Sometimes, a DBA will email me a question about Db2 for z/OS, and I'll respond in a pretty comprehensive way, and I'll look at that outbound message and think to myself, "Hmm. I may have written most of a blog entry there." This is one of those cases. I recently got a couple of questions about Db2 database access threads, or DBATs (threads associated with access to a Db2 subsystem through the distributed data facility, aka DDF), and I think the questions and answers might be of interest to a lot of people in the Db2 community. I am therefore packaging them in this blog entry. Off we go:
Question: When does a DBAT go from being active to idle, so that it is subject to the idle thread timeout setting for the Db2 subsystem?
Answer: OK, the first thing to understand here is that a DBAT is always active. Even when it's in the DBAT pool, a DBAT is active - it's just in a so-called disconnected state. A DBAT is idle when it is in-use (i.e., paired with a connection, which happens when a transaction comes along by way of that connection) and it’s not doing anything (or, more accurately, the transaction that was using the DBAT appears to Db2 to be doing nothing). It's normal for there to be some idle thread time for a DDF transaction - a client-side program issues a SQL statement, the result is sent back to that program, and the DBAT is briefly idle until the transaction's next SQL statement is issued. No big deal there. It's when idle time becomes really elongated that a DBAT might be affected by the Db2 subsystem's idle thread timeout value. That timeout value is specified via the IDTHTOIN parameter in the Db2 DSNZPARM module. The default value for IDTHTOIN is 120 seconds (check out the value on your Db2 system, and see if it's set to something other than 120).
Normally, at end-of-transaction there is a commit, and at that time the DBAT that had been used in processing the transaction goes back to the DBAT pool and the connection with which the DBAT had been paired goes back to an inactive state (inactive connections, a key contributor to Db2's connection scalability, are a server-side thing, invisible to a connected application - an inactive connection will go back to an active state when the next transaction associated with the connection begins). Can a DBAT in the pool be affected by the Db2 system's idle thread timeout value? No, but it is subject a limit specified by another ZPARM parameter called POOLINAC (more on that to come).
Let's say that a DDF transaction starts but then never commits. That could happen because of a problem on the client application side, or it could be that the developer of the transaction program decided that a commit is not necessary because the transaction is read-only in nature (that in fact would be a not-good decision - every DDF transaction needs to commit, because even a read-only transaction will hold one or more table space or partition locks and one or more claims on database objects, and those locks and claims will not be released without a commit). Because the transaction has not committed, it is perceived by Db2 to be still in-flight, and for that reason the transaction's DBAT can't be separated from the associated connection and returned to the DBAT pool. The apparently (to Db2) in-flight transaction continues to do nothing, and the related DBAT remains idle for a longer and longer period of time. Eventually the IDTHTOIN limit will be reached for the idle thread (unless IDTHTOIN is set to 0, which means a DBAT can remain indefinitely idle), and Db2 terminates the DBAT and the associated connection.
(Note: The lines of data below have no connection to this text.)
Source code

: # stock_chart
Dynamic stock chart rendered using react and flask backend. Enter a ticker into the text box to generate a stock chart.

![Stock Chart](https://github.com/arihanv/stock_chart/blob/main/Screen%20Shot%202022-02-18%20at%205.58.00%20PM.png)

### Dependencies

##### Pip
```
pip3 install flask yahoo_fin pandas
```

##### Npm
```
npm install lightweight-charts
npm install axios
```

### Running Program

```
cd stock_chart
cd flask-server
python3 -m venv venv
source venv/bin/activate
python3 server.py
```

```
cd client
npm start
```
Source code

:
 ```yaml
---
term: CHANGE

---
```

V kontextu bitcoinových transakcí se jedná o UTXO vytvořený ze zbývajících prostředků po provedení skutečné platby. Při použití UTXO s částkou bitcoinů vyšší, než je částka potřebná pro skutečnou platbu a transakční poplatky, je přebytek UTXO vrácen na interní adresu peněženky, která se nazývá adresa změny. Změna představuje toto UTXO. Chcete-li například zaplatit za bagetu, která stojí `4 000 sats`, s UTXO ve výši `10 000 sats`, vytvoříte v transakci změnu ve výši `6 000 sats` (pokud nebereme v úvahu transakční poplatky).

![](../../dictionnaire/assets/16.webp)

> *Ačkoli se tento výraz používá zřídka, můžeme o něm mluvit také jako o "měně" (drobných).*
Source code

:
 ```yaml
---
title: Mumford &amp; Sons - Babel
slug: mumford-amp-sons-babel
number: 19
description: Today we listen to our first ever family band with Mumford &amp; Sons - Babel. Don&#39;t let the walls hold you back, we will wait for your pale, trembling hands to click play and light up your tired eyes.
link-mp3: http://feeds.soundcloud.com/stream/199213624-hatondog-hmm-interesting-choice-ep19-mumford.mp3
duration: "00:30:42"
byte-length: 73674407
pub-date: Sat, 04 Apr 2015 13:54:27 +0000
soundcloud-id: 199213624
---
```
So, to recap: first, a DBAT does not go from active to idle, because a DBAT is always considered to be active - it's an in-use DBAT, as opposed to an in-the-pool DBAT, that can be idle. Second, an in-use DBAT will typically have at least some idle time (time when it seems to Db2 that the transaction associated with the DBAT is not doing anything - or, at least, not doing any SQL-related thing); it's when that "nothing SQL-related is happening" time gets long that the Db2 idle thread timeout limit can be reached for a DDF transaction and its DBAT.
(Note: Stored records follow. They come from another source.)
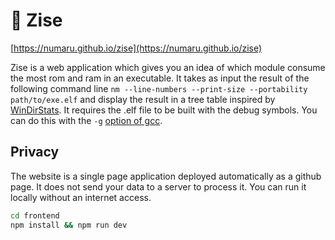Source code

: # 📏 Zise

[https://numaru.github.io/zise](https://numaru.github.io/zise)

Zise is a web application which gives you an idea of which module consume the most rom and ram in an executable. It takes as input the result of the following command line `nm --line-numbers --print-size --portability path/to/exe.elf` and display the result in a tree table inspired by [WinDirStats](https://windirstat.net/). It requires the .elf file to be built with the debug symbols. You can do this with the `-g` [option of gcc](https://gcc.gnu.org/onlinedocs/gcc/Debugging-Options.html).

## Privacy

The website is a single page application deployed automatically as a github page. It does not send your data to a server to process it. You can run it locally without an internet access.

```bash
cd frontend
npm install && npm run dev
```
[By the way, I mentioned earlier that when Db2 terminates a DDF transaction and its DBAT due to the idle thread timeout limit being reached, Db2 also terminates the connection with which the DDF transaction had been associated. If you'd prefer for Db2 to preserve the connection while terminating the transaction and the DBAT, you can get that behavior thanks to an enhancement introduced with Db2 12 for z/OS. The enhancement is enabled via specification of EXCEPTION_ROLLBACK as an attribute of a MONITOR IDLE THREADS row in the Db2 table SYSIBM.DSN_PROFILE_ATTRIBUTES. You can find more information about this enhancement in the Db2 for z/OS online documentation, at https://www.ibm.com/docs/en/db2-for-zos/12?topic=threads-monitoring-idle-by-using-profile-tables.]
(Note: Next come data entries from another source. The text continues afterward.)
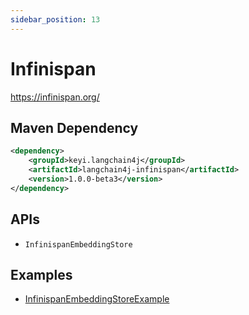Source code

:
 ```yaml
---
sidebar_position: 13
---
```


# Infinispan

https://infinispan.org/


## Maven Dependency

```xml
<dependency>
    <groupId>keyi.langchain4j</groupId>
    <artifactId>langchain4j-infinispan</artifactId>
    <version>1.0.0-beta3</version>
</dependency>
```


## APIs

- `InfinispanEmbeddingStore`


## Examples

- [InfinispanEmbeddingStoreExample](https://github.com/langchain4j/langchain4j-examples/blob/main/infinispan-example/src/main/java/InfinispanEmbeddingStoreExample.java)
Question: We had a DDF transaction surge, and as a result the number of DBATs went way up. The surge passed, and several minutes later I checked on the number of DBATs and it was still way high. What's with that?
- Db2 went from checking every two minutes for DBATs with "too-long-in-the-pool-without-reuse" status to doing that every 15 seconds.
- In a given purge cycle (again, now once every 15 seconds), Db2 will terminate a maximum of 50 DBATs in the "too-long-in-the-pool-without-reuse" category.
thank you Robert for this useful post. I follow your posts for years and appreciate that you are among the fews that go far over the manuals. These twos QA address my 2 misunderstandings on DBAT. I am testing High Performance DBAT and i think that because of this, the savings is less interesting than the savings of CICS thread reuse as the DBAT is « already » reused …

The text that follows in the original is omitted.